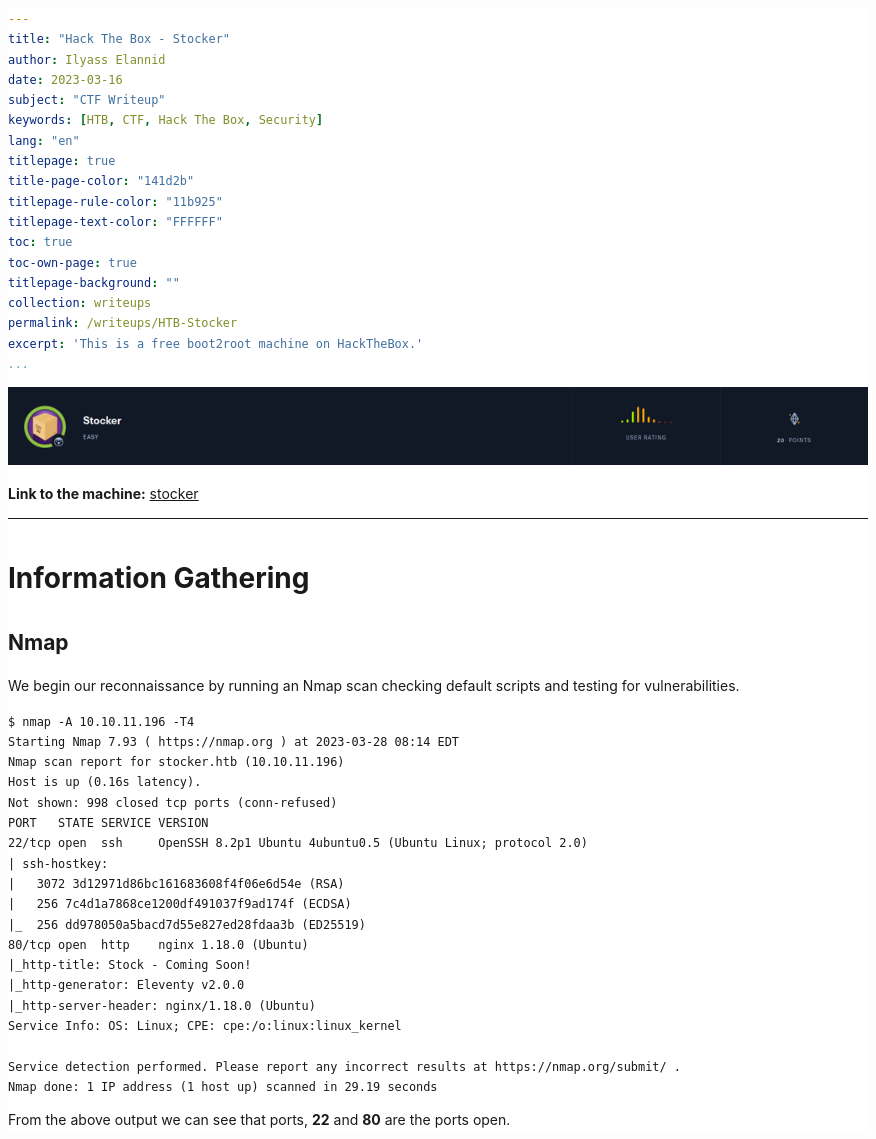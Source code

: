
 ```yaml
---
title: "Hack The Box - Stocker"
author: Ilyass Elannid
date: 2023-03-16
subject: "CTF Writeup"
keywords: [HTB, CTF, Hack The Box, Security]
lang: "en"
titlepage: true
title-page-color: "141d2b"
titlepage-rule-color: "11b925"
titlepage-text-color: "FFFFFF"
toc: true
toc-own-page: true
titlepage-background: ""
collection: writeups
permalink: /writeups/HTB-Stocker
excerpt: 'This is a free boot2root machine on HackTheBox.'
...
```


![header](/images/stocker.png)

**Link to the machine:** [stocker](https://app.hackthebox.com/machines/stocker)

---


# Information Gathering

## Nmap
We begin our reconnaissance by running an Nmap scan checking default scripts and testing for vulnerabilities.

```console
$ nmap -A 10.10.11.196 -T4     
Starting Nmap 7.93 ( https://nmap.org ) at 2023-03-28 08:14 EDT
Nmap scan report for stocker.htb (10.10.11.196)
Host is up (0.16s latency).
Not shown: 998 closed tcp ports (conn-refused)
PORT   STATE SERVICE VERSION
22/tcp open  ssh     OpenSSH 8.2p1 Ubuntu 4ubuntu0.5 (Ubuntu Linux; protocol 2.0)
| ssh-hostkey: 
|   3072 3d12971d86bc161683608f4f06e6d54e (RSA)
|   256 7c4d1a7868ce1200df491037f9ad174f (ECDSA)
|_  256 dd978050a5bacd7d55e827ed28fdaa3b (ED25519)
80/tcp open  http    nginx 1.18.0 (Ubuntu)
|_http-title: Stock - Coming Soon!
|_http-generator: Eleventy v2.0.0
|_http-server-header: nginx/1.18.0 (Ubuntu)
Service Info: OS: Linux; CPE: cpe:/o:linux:linux_kernel

Service detection performed. Please report any incorrect results at https://nmap.org/submit/ .
Nmap done: 1 IP address (1 host up) scanned in 29.19 seconds
```
From the above output we can see that ports, **22** and **80** are the ports open.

Task instructions
The expected answer is the data retyped exactly, without pictures.

Exercise solution
Source code

:
 ```yaml
---
title: "Hack The Box - Stocker"
author: Ilyass Elannid
date: 2023-03-16
subject: "CTF Writeup"
keywords: [HTB, CTF, Hack The Box, Security]
lang: "en"
titlepage: true
title-page-color: "141d2b"
titlepage-rule-color: "11b925"
titlepage-text-color: "FFFFFF"
toc: true
toc-own-page: true
titlepage-background: ""
collection: writeups
permalink: /writeups/HTB-Stocker
excerpt: 'This is a free boot2root machine on HackTheBox.'
...
```


![header](/images/stocker.png)

**Link to the machine:** [stocker](https://app.hackthebox.com/machines/stocker)

---


# Information Gathering

## Nmap
We begin our reconnaissance by running an Nmap scan checking default scripts and testing for vulnerabilities.

```console
$ nmap -A 10.10.11.196 -T4     
Starting Nmap 7.93 ( https://nmap.org ) at 2023-03-28 08:14 EDT
Nmap scan report for stocker.htb (10.10.11.196)
Host is up (0.16s latency).
Not shown: 998 closed tcp ports (conn-refused)
PORT   STATE SERVICE VERSION
22/tcp open  ssh     OpenSSH 8.2p1 Ubuntu 4ubuntu0.5 (Ubuntu Linux; protocol 2.0)
| ssh-hostkey: 
|   3072 3d12971d86bc161683608f4f06e6d54e (RSA)
|   256 7c4d1a7868ce1200df491037f9ad174f (ECDSA)
|_  256 dd978050a5bacd7d55e827ed28fdaa3b (ED25519)
80/tcp open  http    nginx 1.18.0 (Ubuntu)
|_http-title: Stock - Coming Soon!
|_http-generator: Eleventy v2.0.0
|_http-server-header: nginx/1.18.0 (Ubuntu)
Service Info: OS: Linux; CPE: cpe:/o:linux:linux_kernel

Service detection performed. Please report any incorrect results at https://nmap.org/submit/ .
Nmap done: 1 IP address (1 host up) scanned in 29.19 seconds
```
From the above output we can see that ports, **22** and **80** are the ports open.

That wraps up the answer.